Сейчас Станиславский привез с собою из Франции, где он вынужден был просидеть почти целый год на лечении, две ценнейшие главы своей книги, по-видимому, последние: «О речи» и «О темпо-ритме».

Он читает с Зинаидой Сергеевной эти главы, проверяет: «Понятно ли?» Все труднейшие вопросы сценической речи, ритма и темпа он хочет раскрыть в простейших приемах. Поминутно схватывается за карандаш: — «Нет, нет… надо проще, слишком громоздко, не поймут…»

Борис Зон с курсом 1935 года выпуска

11 августа 1934 года.

В начале одиннадцатого часа я позвонил Константину Сергеевичу по телефону.

— Прошу Вас к двум часам.

То ли я не утерпел и задал ему тут же какой-то вопрос, то ли он сам меня о чем-то спросил, но здесь же по телефону возник короткий диалог, в котором он высказал такую мысль: «В работе с актером надо ухватить верно один конец, тогда остальное пойдет само. Не ухватишь верно, ничего не получится… Очень пугает слово „система“, природа — вот в чем все дело. Подобрать ключ к природе актера, помочь ему зажить по природе — единственно важная задача».

Я пришел к Константину Сергеевичу около двух. Он немного опоздал. Свидание началось примерно в два с четвертью и длилось до шести с половиной! Сидели мы в цветнике на дворе под знаменитым «зонтом». У меня к беседе было намечено, кажется, вопросов пятнадцать. Успел я коснуться лишь двух-трех.

Сначала разговор зашел об учениках Станиславского, преподающих систему.

«Ученики… — задумался Константин Сергеевич. — Побудет человек короткое время в нашем театре, пройдет одну-две роли и… уже ученик. А чему я его учил, чему он выучился — неизвестно. Преподает систему, а система — вещь очень опасная. Сейчас какой был со мной случай.
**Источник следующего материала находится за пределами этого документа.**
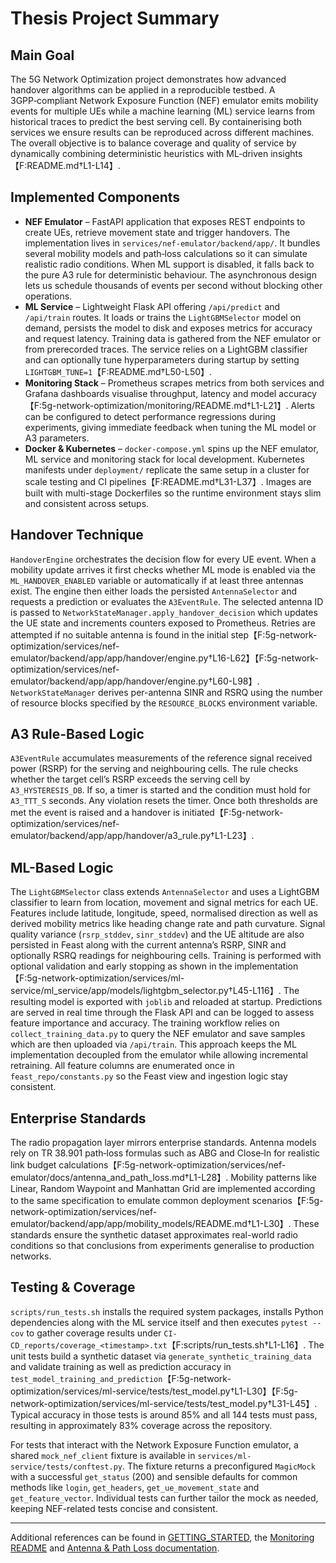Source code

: # Thesis Project Summary

## Main Goal
The 5G Network Optimization project demonstrates how advanced handover algorithms can be applied in a reproducible testbed.  A 3GPP‑compliant Network Exposure Function (NEF) emulator emits mobility events for multiple UEs while a machine learning (ML) service learns from historical traces to predict the best serving cell.  By containerising both services we ensure results can be reproduced across different machines.  The overall objective is to balance coverage and quality of service by dynamically combining deterministic heuristics with ML‑driven insights【F:README.md†L1-L14】.

## Implemented Components
- **NEF Emulator** – FastAPI application that exposes REST endpoints to create UEs, retrieve movement state and trigger handovers.  The implementation lives in `services/nef-emulator/backend/app/`.  It bundles several mobility models and path‑loss calculations so it can simulate realistic radio conditions.  When ML support is disabled, it falls back to the pure A3 rule for deterministic behaviour.  The asynchronous design lets us schedule thousands of events per second without blocking other operations.
- **ML Service** – Lightweight Flask API offering `/api/predict` and `/api/train` routes.  It loads or trains the `LightGBMSelector` model on demand, persists the model to disk and exposes metrics for accuracy and request latency.  Training data is gathered from the NEF emulator or from prerecorded traces.  The service relies on a LightGBM classifier and can optionally tune hyperparameters during startup by setting `LIGHTGBM_TUNE=1`【F:README.md†L50-L50】.
- **Monitoring Stack** – Prometheus scrapes metrics from both services and Grafana dashboards visualise throughput, latency and model accuracy【F:5g-network-optimization/monitoring/README.md†L1-L21】.  Alerts can be configured to detect performance regressions during experiments, giving immediate feedback when tuning the ML model or A3 parameters.
- **Docker & Kubernetes** – `docker-compose.yml` spins up the NEF emulator, ML service and monitoring stack for local development.  Kubernetes manifests under `deployment/` replicate the same setup in a cluster for scale testing and CI pipelines【F:README.md†L31-L37】.  Images are built with multi-stage Dockerfiles so the runtime environment stays slim and consistent across setups.

## Handover Technique
`HandoverEngine` orchestrates the decision flow for every UE event.  When a mobility update arrives it first checks whether ML mode is enabled via the `ML_HANDOVER_ENABLED` variable or automatically if at least three antennas exist.  The engine then either loads the persisted `AntennaSelector` and requests a prediction or evaluates the `A3EventRule`.  The selected antenna ID is passed to `NetworkStateManager.apply_handover_decision` which updates the UE state and increments counters exposed to Prometheus.  Retries are attempted if no suitable antenna is found in the initial step【F:5g-network-optimization/services/nef-emulator/backend/app/app/handover/engine.py†L16-L62】【F:5g-network-optimization/services/nef-emulator/backend/app/app/handover/engine.py†L60-L98】.
`NetworkStateManager` derives per-antenna SINR and RSRQ using the number of resource blocks specified by the `RESOURCE_BLOCKS` environment variable.

## A3 Rule-Based Logic
`A3EventRule` accumulates measurements of the reference signal received power (RSRP) for the serving and neighbouring cells.  The rule checks whether the target cell’s RSRP exceeds the serving cell by `A3_HYSTERESIS_DB`.  If so, a timer is started and the condition must hold for `A3_TTT_S` seconds.  Any violation resets the timer.  Once both thresholds are met the event is raised and a handover is initiated【F:5g-network-optimization/services/nef-emulator/backend/app/app/handover/a3_rule.py†L1-L23】.

## ML-Based Logic
The `LightGBMSelector` class extends `AntennaSelector` and uses a LightGBM classifier to learn from location, movement and signal metrics for each UE.  Features include latitude, longitude, speed, normalised direction as well as derived mobility metrics like heading change rate and path curvature.  Signal quality variance (`rsrp_stddev`, `sinr_stddev`) and the UE altitude are also persisted in Feast along with the current antenna’s RSRP, SINR and optionally RSRQ readings for neighbouring cells.  Training is performed with optional validation and early stopping as shown in the implementation【F:5g-network-optimization/services/ml-service/ml_service/app/models/lightgbm_selector.py†L45-L116】.  The resulting model is exported with `joblib` and reloaded at startup.  Predictions are served in real time through the Flask API and can be logged to assess feature importance and accuracy.  The training workflow relies on `collect_training_data.py` to query the NEF emulator and save samples which are then uploaded via `/api/train`.  This approach keeps the ML implementation decoupled from the emulator while allowing incremental retraining.
All feature columns are enumerated once in `feast_repo/constants.py` so the Feast view and ingestion logic stay consistent.

## Enterprise Standards
The radio propagation layer mirrors enterprise standards.  Antenna models rely on TR 38.901 path‑loss formulas such as ABG and Close‑In for realistic link budget calculations【F:5g-network-optimization/services/nef-emulator/docs/antenna_and_path_loss.md†L1-L28】.  Mobility patterns like Linear, Random Waypoint and Manhattan Grid are implemented according to the same specification to emulate common deployment scenarios【F:5g-network-optimization/services/nef-emulator/backend/app/app/mobility_models/README.md†L1-L30】.  These standards ensure the synthetic dataset approximates real-world radio conditions so that conclusions from experiments generalise to production networks.

## Testing & Coverage
`scripts/run_tests.sh` installs the required system packages, installs Python dependencies along with the ML service itself and then executes `pytest --cov` to gather coverage results under `CI-CD_reports/coverage_<timestamp>.txt`【F:scripts/run_tests.sh†L1-L16】.  The unit tests build a synthetic dataset via `generate_synthetic_training_data` and validate training as well as prediction accuracy in `test_model_training_and_prediction`【F:5g-network-optimization/services/ml-service/tests/test_model.py†L1-L30】【F:5g-network-optimization/services/ml-service/tests/test_model.py†L31-L45】.  Typical accuracy in those tests is around 85% and all 144 tests must pass, resulting in approximately 83% coverage across the repository.

For tests that interact with the Network Exposure Function emulator, a shared `mock_nef_client` fixture is available in `services/ml-service/tests/conftest.py`.  The fixture returns a preconfigured `MagicMock` with a successful `get_status` (200) and sensible defaults for common methods like `login`, `get_headers`, `get_ue_movement_state` and `get_feature_vector`.  Individual tests can further tailor the mock as needed, keeping NEF-related tests concise and consistent.

---
Additional references can be found in [GETTING_STARTED](../5g-network-optimization/leftover_docks/GETTING_STARTED.md), the [Monitoring README](../5g-network-optimization/monitoring/README.md) and [Antenna & Path Loss documentation](../5g-network-optimization/services/nef-emulator/docs/antenna_and_path_loss.md).

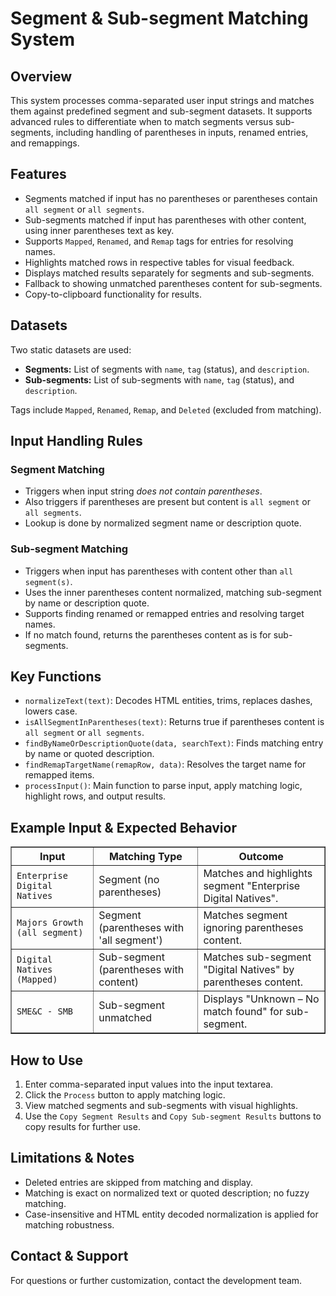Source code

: <!DOCTYPE html>
<html lang="en">
<head>
<meta charset="UTF-8" />
<meta name="viewport" content="width=device-width, initial-scale=1" />
</head>
<body>

<h1>Segment & Sub-segment Matching System</h1>

<section>
  <h2>Overview</h2>
  <p>This system processes comma-separated user input strings and matches them against predefined segment and sub-segment datasets. It supports advanced rules to differentiate when to match segments versus sub-segments, including handling of parentheses in inputs, renamed entries, and remappings.</p>
</section>

<section>
  <h2>Features</h2>
  <ul>
    <li>Segments matched if input has no parentheses or parentheses contain <code>all segment</code> or <code>all segments</code>.</li>
    <li>Sub-segments matched if input has parentheses with other content, using inner parentheses text as key.</li>
    <li>Supports <code>Mapped</code>, <code>Renamed</code>, and <code>Remap</code> tags for entries for resolving names.</li>
    <li>Highlights matched rows in respective tables for visual feedback.</li>
    <li>Displays matched results separately for segments and sub-segments.</li>
    <li>Fallback to showing unmatched parentheses content for sub-segments.</li>
    <li>Copy-to-clipboard functionality for results.</li>
  </ul>
</section>

<section>
  <h2>Datasets</h2>
  <p>Two static datasets are used:</p>
  <ul>
    <li><strong>Segments:</strong> List of segments with <code>name</code>, <code>tag</code> (status), and <code>description</code>.</li>
    <li><strong>Sub-segments:</strong> List of sub-segments with <code>name</code>, <code>tag</code> (status), and <code>description</code>.</li>
  </ul>
  <p>Tags include <code>Mapped</code>, <code>Renamed</code>, <code>Remap</code>, and <code>Deleted</code> (excluded from matching).</p>
</section>

<section>
  <h2>Input Handling Rules</h2>
  <h3>Segment Matching</h3>
  <ul>
    <li>Triggers when input string <em>does not contain parentheses</em>.</li>
    <li>Also triggers if parentheses are present but content is <code>all segment</code> or <code>all segments</code>.</li>
    <li>Lookup is done by normalized segment name or description quote.</li>
  </ul>
  <h3>Sub-segment Matching</h3>
  <ul>
    <li>Triggers when input has parentheses with content other than <code>all segment(s)</code>.</li>
    <li>Uses the inner parentheses content normalized, matching sub-segment by name or description quote.</li>
    <li>Supports finding renamed or remapped entries and resolving target names.</li>
    <li>If no match found, returns the parentheses content as is for sub-segments.</li>
  </ul>
</section>

<section>
  <h2>Key Functions</h2>
  <ul>
    <li><code>normalizeText(text)</code>: Decodes HTML entities, trims, replaces dashes, lowers case.</li>
    <li><code>isAllSegmentInParentheses(text)</code>: Returns true if parentheses content is <code>all segment</code> or <code>all segments</code>.</li>
    <li><code>findByNameOrDescriptionQuote(data, searchText)</code>: Finds matching entry by name or quoted description.</li>
    <li><code>findRemapTargetName(remapRow, data)</code>: Resolves the target name for remapped items.</li>
    <li><code>processInput()</code>: Main function to parse input, apply matching logic, highlight rows, and output results.</li>
  </ul>
</section>

<section>
  <h2>Example Input & Expected Behavior</h2>
  <table border="1" cellpadding="8" cellspacing="0" style="border-collapse: collapse;">
    <thead>
      <tr>
        <th>Input</th>
        <th>Matching Type</th>
        <th>Outcome</th>
      </tr>
    </thead>
    <tbody>
      <tr>
        <td><code>Enterprise Digital Natives</code></td>
        <td>Segment (no parentheses)</td>
        <td>Matches and highlights segment "Enterprise Digital Natives".</td>
      </tr>
      <tr>
        <td><code>Majors Growth (all segment)</code></td>
        <td>Segment (parentheses with 'all segment')</td>
        <td>Matches segment ignoring parentheses content.</td>
      </tr>
      <tr>
        <td><code>Digital Natives (Mapped)</code></td>
        <td>Sub-segment (parentheses with content)</td>
        <td>Matches sub-segment "Digital Natives" by parentheses content.</td>
      </tr>
      <tr>
        <td><code>SME&C - SMB</code></td>
        <td>Sub-segment unmatched</td>
        <td>Displays "Unknown – No match found" for sub-segment.</td>
      </tr>
    </tbody>
  </table>
</section>

<section>
  <h2>How to Use</h2>
  <ol>
    <li>Enter comma-separated input values into the input textarea.</li>
    <li>Click the <code>Process</code> button to apply matching logic.</li>
    <li>View matched segments and sub-segments with visual highlights.</li>
    <li>Use the <code>Copy Segment Results</code> and <code>Copy Sub-segment Results</code> buttons to copy results for further use.</li>
  </ol>
</section>

<section>
  <h2>Limitations & Notes</h2>
  <ul>
    <li>Deleted entries are skipped from matching and display.</li>
    <li>Matching is exact on normalized text or quoted description; no fuzzy matching.</li>
    <li>Case-insensitive and HTML entity decoded normalization is applied for matching robustness.</li>
  </ul>
</section>

<section>
  <h2>Contact & Support</h2>
  <p>For questions or further customization, contact the development team.</p>
</section>

</body>
</html>
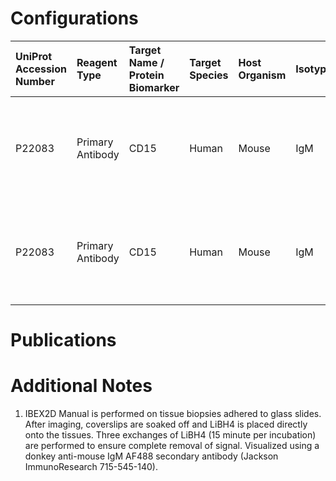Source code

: # Configurations

| UniProt Accession Number   | Reagent Type     | Target Name / Protein Biomarker   | Target Species   | Host Organism   | Isotype   | Clonality   | Vendor         |   Catalog Number | Conjugate    | RRID      | Availability   | Method        | Tissue Preservation   | Target Tissue   | Tissue State              | Detergent         | Antigen Retrieval Conditions                                       | Dye Inactivation Conditions   | Recommend   | Agree               | Disagree   | Contributor         | Notes       |
|:---------------------------|:-----------------|:----------------------------------|:-----------------|:----------------|:----------|:------------|:---------------|-----------------:|:-------------|:----------|:---------------|:--------------|:----------------------|:----------------|:--------------------------|:------------------|:-------------------------------------------------------------------|:------------------------------|:------------|:--------------------|:-----------|:--------------------|:------------|
| P22083                     | Primary Antibody | CD15                              | Human            | Mouse           | IgM       | MMA         | BD Biosciences |           347420 | Unconjugated | AB_400298 | Stock          | IBEX2D Manual | FFPE                  | Liver           | Metastatic Ovarian Cancer | 0.3% Triton-X-100 | pH 9.5 for 15 minutes in a pressure cooker (Borg Decloaker BD1000) | NA                            | Yes         | 0000-0001-9561-4256 | NA         | 0000-0001-9561-4256 | [1](#notes) |
| P22083                     | Primary Antibody | CD15                              | Human            | Mouse           | IgM       | MMA         | BD Biosciences |           347420 | Unconjugated | AB_400298 | Stock          | IBEX2D Manual | FFPE                  | Tonsil          | Metastatic Ovarian Cancer | 0.3% Triton-X-100 | pH 9.5 for 15 minutes in a pressure cooker (Borg Decloaker BD1000) | NA                            | Yes         | 0000-0001-9561-4256 | NA         | 0000-0001-9561-4256 | [1](#notes) |

# Publications



# Additional Notes

<a name="notes"></a>
1. IBEX2D Manual is performed on tissue biopsies adhered to glass slides. After imaging, coverslips are soaked off and LiBH4 is placed directly onto the tissues. Three exchanges of LiBH4 (15 minute per incubation) are performed to ensure complete removal of signal. Visualized using a donkey anti-mouse IgM AF488 secondary antibody (Jackson ImmunoResearch 715-545-140).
Одна американская актриса с большим именем вздумала для вящего своего развития подучиться системе. В Америке этим занимаются бывшие актеры 2-го МХАТа — Успенская и Болеславский. Ну, вот поучилась она у них, все поняла, но играть больше совсем не может, не может, и все тут. Бросилась искать меня, приехав в Европу, в Ниццу. А я уже уехал в Париж, она туда. Отыскала меня: „Что делать?“ — говорит. Пришлось мне с ней заниматься. В некотором роде ответственность за „учеников“. А они, верно все ей объяснили, — малого не сказали: зачем все творится на сцене. Не сумели внушить ей, что все ради сквозного действия и сверхзадачи. Вот подите же, а люди как будто толковые».

Услыхав о сквозном действии и о сверхзадаче, я насторожился: это было то самое, о чем я больше всего накануне расспрашивал Зинаиду Сергеевну. Для меня оказалось совершенно новым, что сверхзадача, как она мне объяснила, одна для всего произведения и нет отдельных ролевых сверхзадач. Мало мне было также известно о контрсквозном действии, о том, что иногда его носителем в пьесе бывает отдельный персонаж, а иногда оно вплетается в одну роль вместе со сквозным действием. Приводила примеры из «Мнимого больного» Мольера, пьесы из репертуара Константина Сергеевича.

У них в спектакле была такая сверхзадача: гнет самодурства, произвол главы семьи, уродливость этого явления. Аргон хочет всех держать в «ежовых рукавицах», это его конечная цель (то, что я считал личной сверхзадачей). Для этого им избрано сквозное действие — притворяться больным. Дочь верит — готова бросить жениха. ее линия совпадает со сквозным действием Аргона, не противоречит ему. Жена не верит, но притворяется верящей, чтобы обманывать Аргона, ее поведение — контрсквозное действие.

Мне было необходимо по этим вопросам получить разъяснение самого Станиславского. Я спросил его: «Точно ли я понял Зинаиду Сергеевну, что у отдельного персонажа нет своей сверхзадачи и ищется только общая сверхзадача пьесы?»

К. С. отвечает: «Напротив, конечно, есть. Мы иногда называем ее главной задачей, но так как она вся сказывается в сквозном действии, то мы больше всего и говорим о сквозном действии, контрсквозном действии и о сверхзадаче поэта. Течение пьесы — это пучок волокон — сквозных действий, перемежающихся с контрсквозными действиями. Отелло тянется к определенной цели, а Яго старается увлечь его в другую сторону. Получается сплетение сквозных действий».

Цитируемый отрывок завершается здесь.